It’s finally time to create snapshots as my event sourced spreadsheet’s event log grows. It seemed like I was never going to get here. There’s a laundry list of pre-work that I needed to complete first.

Let’s go.

Workflow Errors

I started by trying to implement the snapshot creation workflow in my placeholder EventSourcedSpreadsheetWorkflow. I quickly ran into problems with the current interfaces. I’d extracted the lowest common denominator abstraction for InfiniSheetWorker.onReceiveMessage. The web worker postMessage API has no return value, so onReceiveMessage doesn’t either.

As soon as I started implementing the workflow, I was calling lower level functions that could fail. It felt wrong to just bail out on error. Some implementations, like DynamoDB to Lambda, can automatically retry failures. There’s no way to take advantage of that if there’s no return value.

export type MessageHandler<MessageT extends WorkerMessage> = 
  (message: MessageT) => ResultAsync<void,InfinisheetError>;

export interface InfiniSheetWorker<MessageT extends WorkerMessage> {
  onReceiveMessage: MessageHandler<MessageT> | undefined;
}

I added a return value. It’s up to specific worker implementations to decide what to do with any error. My reference implementation just logs and throws an exception. It’s not expected to fail.

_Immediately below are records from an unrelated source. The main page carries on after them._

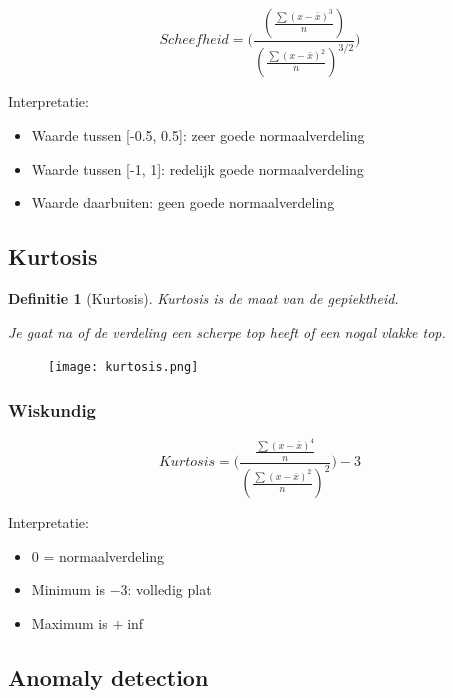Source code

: \documentclass{article}
\newtheorem{theorem}{Definitie}[section]
\begin{document}
\begin{equation}
    Scheefheid = \Bigg(\frac{(\frac{\sum(x - \bar{x})^3}{n})}{(\frac{\sum(x - \bar{x})^2}{n})^{3/2}}\Bigg)
\end{equation}

Interpretatie:

\begin{itemize}
    \item Waarde tussen [-0.5, 0.5]: zeer goede normaalverdeling
    \item Waarde tussen [-1, 1]: redelijk goede normaalverdeling
    \item Waarde daarbuiten: geen goede normaalverdeling
\end{itemize}

\subsection{Kurtosis}

\begin{theorem}[Kurtosis]
    Kurtosis is de maat van de gepiektheid. 

    Je gaat na of de verdeling een scherpe top heeft of een nogal vlakke top.
\end{theorem}

\begin{figure}[H]
    \centering
    \texttt{[image: kurtosis.png]}
\end{figure}

\subsubsection{Wiskundig}

\begin{equation}
    Kurtosis = \Bigg(\frac{\frac{\sum(x-\bar{x})^4}{n}}{(\frac{\sum(x-\bar{x})^2}{n})^2} \Bigg) -3
\end{equation}

Interpretatie:

\begin{itemize}
    \item $0$ = normaalverdeling
    \item Minimum is $-3$: volledig plat
    \item Maximum is $+\inf$
\end{itemize}


\subsection{Anomaly detection}
\end{document}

Loading data into the Engine

The first step in the workflow is loading the data needed to create a snapshot. The syncLogs method in EventSourcedSpreadsheetEngine handles this. The workflow has to create a snapshot for a specific version. However, syncLogs syncs to the latest version. I refactored it to take an optional sequence id to sync to.

The next problem is that syncLogs doesn’t return a promise that the workflow can wait on. It was originally written for EventSourcedSpreadsheetData which doesn’t have an async interface.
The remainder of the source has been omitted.